RECORDS SHOWN:

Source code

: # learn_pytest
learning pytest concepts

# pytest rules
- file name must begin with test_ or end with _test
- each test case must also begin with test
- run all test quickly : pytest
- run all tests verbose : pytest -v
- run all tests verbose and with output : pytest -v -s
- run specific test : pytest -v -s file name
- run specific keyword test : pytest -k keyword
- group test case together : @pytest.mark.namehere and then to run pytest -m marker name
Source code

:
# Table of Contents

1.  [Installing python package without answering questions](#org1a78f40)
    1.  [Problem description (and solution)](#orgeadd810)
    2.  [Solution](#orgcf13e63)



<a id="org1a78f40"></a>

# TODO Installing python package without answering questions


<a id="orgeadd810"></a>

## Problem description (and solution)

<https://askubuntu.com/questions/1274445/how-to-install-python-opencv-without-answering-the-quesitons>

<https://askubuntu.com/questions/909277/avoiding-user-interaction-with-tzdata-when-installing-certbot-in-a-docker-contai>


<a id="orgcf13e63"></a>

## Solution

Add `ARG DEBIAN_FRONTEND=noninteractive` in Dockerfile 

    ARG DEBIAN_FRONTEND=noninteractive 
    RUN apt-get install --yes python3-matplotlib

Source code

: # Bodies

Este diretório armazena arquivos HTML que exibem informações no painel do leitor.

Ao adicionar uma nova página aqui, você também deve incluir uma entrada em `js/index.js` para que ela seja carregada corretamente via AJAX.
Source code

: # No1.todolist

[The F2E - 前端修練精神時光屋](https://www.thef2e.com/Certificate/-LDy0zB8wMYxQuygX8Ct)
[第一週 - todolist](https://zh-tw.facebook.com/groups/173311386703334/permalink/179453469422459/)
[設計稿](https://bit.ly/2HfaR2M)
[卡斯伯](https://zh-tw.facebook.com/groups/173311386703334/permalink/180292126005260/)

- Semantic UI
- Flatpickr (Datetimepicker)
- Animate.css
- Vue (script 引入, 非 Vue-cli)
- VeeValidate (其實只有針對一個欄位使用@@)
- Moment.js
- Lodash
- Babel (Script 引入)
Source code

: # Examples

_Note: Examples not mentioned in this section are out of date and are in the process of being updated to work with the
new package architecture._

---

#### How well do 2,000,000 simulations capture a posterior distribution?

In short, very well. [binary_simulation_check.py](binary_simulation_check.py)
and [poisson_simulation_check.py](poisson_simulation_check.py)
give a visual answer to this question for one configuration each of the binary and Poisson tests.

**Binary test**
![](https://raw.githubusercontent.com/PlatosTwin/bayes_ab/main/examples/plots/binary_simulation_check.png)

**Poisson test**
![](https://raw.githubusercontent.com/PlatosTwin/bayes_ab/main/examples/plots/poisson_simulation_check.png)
* * *
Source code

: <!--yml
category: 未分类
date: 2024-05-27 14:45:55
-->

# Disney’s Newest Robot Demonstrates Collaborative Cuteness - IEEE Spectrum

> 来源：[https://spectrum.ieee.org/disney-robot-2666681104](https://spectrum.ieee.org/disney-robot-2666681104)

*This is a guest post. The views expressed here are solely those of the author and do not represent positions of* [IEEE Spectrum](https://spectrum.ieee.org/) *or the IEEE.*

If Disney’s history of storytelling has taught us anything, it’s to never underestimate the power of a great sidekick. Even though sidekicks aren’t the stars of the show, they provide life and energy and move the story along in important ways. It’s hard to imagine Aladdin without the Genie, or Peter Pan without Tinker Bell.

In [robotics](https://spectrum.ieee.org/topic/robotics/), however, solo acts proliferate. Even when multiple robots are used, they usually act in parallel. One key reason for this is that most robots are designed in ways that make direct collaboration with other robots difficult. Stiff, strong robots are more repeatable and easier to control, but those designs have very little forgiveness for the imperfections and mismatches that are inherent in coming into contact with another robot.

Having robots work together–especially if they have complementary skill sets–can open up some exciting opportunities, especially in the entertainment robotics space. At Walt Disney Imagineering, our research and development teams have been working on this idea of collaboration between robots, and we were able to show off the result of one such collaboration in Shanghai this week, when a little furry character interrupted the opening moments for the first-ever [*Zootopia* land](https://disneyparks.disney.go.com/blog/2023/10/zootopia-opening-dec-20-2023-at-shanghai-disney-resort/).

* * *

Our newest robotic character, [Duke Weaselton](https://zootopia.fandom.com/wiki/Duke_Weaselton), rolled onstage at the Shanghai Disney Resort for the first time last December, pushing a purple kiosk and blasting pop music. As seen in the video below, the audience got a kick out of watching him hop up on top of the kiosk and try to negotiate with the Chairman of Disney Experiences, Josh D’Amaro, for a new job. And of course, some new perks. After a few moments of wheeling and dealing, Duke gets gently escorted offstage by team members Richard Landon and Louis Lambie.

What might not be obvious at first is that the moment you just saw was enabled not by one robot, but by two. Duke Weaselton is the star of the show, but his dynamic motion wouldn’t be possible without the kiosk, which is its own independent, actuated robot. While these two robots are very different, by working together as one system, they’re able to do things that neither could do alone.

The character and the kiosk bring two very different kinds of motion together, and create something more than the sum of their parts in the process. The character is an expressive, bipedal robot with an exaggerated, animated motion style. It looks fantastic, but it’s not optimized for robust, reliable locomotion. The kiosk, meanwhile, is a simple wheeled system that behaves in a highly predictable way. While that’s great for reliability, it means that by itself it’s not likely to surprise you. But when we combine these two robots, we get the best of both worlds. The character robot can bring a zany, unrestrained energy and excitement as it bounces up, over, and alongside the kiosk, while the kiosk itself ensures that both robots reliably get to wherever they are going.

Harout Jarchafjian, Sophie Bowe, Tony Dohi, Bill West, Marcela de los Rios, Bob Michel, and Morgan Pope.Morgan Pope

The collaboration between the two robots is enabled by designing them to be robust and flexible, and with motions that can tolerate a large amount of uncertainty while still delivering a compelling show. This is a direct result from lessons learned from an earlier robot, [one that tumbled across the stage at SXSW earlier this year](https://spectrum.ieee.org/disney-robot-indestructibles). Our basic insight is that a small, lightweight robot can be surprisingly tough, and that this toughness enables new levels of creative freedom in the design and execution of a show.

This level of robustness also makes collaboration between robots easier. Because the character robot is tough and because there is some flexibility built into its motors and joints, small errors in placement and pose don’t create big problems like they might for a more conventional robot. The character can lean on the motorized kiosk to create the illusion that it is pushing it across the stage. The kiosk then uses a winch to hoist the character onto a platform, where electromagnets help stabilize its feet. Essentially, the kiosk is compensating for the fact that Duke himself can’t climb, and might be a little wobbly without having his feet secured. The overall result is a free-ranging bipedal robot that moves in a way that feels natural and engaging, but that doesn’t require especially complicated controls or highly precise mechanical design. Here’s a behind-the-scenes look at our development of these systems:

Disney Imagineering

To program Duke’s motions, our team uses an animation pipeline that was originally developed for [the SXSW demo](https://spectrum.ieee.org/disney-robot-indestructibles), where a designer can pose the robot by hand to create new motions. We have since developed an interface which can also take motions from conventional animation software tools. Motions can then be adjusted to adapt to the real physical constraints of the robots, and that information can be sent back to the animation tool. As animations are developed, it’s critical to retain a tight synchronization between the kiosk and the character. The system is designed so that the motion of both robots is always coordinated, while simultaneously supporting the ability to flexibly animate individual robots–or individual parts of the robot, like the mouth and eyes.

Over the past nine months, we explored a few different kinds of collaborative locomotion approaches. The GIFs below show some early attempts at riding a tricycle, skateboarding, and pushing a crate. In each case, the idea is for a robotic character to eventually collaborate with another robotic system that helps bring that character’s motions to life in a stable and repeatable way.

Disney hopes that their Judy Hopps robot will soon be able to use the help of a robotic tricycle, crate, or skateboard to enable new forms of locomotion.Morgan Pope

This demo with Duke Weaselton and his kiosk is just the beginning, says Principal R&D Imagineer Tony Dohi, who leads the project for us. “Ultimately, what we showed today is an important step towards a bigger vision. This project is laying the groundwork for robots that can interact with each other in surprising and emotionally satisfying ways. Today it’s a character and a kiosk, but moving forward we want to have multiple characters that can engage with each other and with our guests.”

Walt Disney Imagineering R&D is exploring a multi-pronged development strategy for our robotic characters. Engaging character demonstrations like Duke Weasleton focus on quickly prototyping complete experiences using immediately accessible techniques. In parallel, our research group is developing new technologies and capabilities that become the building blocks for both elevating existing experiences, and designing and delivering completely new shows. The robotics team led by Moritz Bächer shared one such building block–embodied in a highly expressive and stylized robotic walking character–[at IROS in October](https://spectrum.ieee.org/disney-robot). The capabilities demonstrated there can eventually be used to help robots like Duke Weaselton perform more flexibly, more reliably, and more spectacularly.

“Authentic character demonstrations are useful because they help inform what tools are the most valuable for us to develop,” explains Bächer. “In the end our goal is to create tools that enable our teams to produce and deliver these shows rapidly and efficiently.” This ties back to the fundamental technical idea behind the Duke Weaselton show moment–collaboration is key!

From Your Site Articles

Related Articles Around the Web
* * *
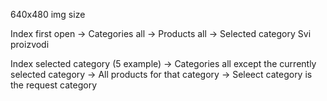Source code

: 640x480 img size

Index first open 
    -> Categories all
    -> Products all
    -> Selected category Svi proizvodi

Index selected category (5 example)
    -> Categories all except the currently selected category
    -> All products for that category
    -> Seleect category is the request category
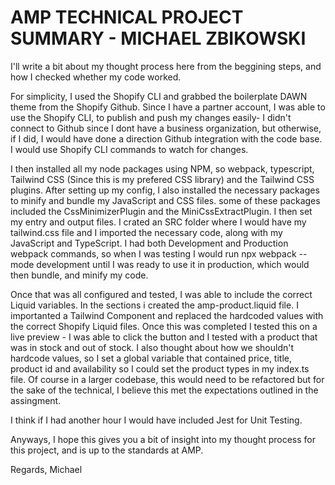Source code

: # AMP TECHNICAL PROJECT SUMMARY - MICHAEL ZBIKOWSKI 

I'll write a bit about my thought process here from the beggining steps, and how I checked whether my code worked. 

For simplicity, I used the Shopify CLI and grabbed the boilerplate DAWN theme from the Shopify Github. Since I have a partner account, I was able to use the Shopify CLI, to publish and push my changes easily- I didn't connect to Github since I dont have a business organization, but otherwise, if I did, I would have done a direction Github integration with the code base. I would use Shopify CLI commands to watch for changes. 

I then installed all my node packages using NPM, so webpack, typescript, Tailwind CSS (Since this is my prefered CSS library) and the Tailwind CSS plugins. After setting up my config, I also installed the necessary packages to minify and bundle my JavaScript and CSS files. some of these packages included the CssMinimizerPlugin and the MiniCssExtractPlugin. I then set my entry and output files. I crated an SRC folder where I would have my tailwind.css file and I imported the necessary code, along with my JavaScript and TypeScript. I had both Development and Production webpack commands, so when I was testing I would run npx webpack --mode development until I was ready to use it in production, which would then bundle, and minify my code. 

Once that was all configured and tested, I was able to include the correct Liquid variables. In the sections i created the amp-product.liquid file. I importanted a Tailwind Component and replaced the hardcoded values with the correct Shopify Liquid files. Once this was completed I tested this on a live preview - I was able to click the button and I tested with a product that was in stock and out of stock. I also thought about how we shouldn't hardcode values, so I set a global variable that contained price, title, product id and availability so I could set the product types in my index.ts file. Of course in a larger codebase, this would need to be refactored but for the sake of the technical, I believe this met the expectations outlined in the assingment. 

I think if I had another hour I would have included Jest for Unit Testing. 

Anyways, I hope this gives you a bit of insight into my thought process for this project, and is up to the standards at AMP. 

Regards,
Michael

WHAT NEEDS TO BE DONE:
As the answer, set down only the lines from the data above between the one holding "moment–collaboration is key!" and the one holding "Related Articles Around the Web", inclusive, exactly as they read.

REPLY:
“Authentic character demonstrations are useful because they help inform what tools are the most valuable for us to develop,” explains Bächer. “In the end our goal is to create tools that enable our teams to produce and deliver these shows rapidly and efficiently.” This ties back to the fundamental technical idea behind the Duke Weaselton show moment–collaboration is key!

From Your Site Articles

Related Articles Around the Web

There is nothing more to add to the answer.